**EXERCISE DESCRIPTION:**
Count how many lines of the material hold "PostMessage". Respond with that number alone.

**DATA SHOWN:**
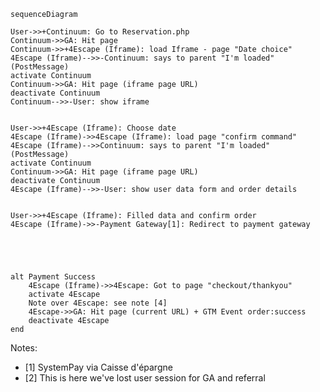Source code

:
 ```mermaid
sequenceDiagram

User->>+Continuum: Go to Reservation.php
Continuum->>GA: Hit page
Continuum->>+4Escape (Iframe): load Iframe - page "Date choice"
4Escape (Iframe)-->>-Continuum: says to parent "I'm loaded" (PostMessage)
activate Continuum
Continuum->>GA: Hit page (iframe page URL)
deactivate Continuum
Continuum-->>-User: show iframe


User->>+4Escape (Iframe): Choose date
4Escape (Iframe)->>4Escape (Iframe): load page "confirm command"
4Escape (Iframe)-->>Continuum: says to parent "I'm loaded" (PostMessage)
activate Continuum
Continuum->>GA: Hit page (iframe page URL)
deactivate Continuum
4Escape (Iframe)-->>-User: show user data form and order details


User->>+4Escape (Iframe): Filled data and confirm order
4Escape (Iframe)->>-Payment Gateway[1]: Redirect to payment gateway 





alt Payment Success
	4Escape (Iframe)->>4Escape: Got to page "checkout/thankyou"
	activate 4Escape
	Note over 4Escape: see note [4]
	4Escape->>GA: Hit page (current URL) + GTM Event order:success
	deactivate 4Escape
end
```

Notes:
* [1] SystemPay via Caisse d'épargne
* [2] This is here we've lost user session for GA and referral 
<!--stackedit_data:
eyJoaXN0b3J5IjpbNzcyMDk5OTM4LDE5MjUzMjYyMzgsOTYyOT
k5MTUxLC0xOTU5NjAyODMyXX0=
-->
--
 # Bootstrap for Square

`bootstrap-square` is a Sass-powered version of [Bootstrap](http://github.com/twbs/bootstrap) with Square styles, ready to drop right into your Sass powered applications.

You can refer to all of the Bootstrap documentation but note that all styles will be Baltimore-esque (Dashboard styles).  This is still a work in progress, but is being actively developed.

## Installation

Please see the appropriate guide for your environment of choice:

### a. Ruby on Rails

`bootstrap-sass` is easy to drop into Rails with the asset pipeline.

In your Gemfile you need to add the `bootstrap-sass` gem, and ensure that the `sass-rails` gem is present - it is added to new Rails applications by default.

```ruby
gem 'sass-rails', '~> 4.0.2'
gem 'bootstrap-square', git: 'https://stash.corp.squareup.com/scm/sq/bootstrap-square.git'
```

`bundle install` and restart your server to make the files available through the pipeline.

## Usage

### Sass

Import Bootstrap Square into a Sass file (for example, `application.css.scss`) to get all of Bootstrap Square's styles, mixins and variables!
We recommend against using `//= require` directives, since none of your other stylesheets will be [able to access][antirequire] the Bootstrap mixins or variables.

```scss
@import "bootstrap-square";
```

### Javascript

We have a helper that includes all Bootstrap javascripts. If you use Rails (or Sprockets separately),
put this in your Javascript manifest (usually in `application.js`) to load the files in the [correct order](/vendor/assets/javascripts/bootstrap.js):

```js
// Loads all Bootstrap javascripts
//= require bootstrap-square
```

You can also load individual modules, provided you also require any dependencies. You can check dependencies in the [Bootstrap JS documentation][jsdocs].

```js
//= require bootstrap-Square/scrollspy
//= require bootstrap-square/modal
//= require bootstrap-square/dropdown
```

**OUTPUT FOR THIS EXERCISE:**
2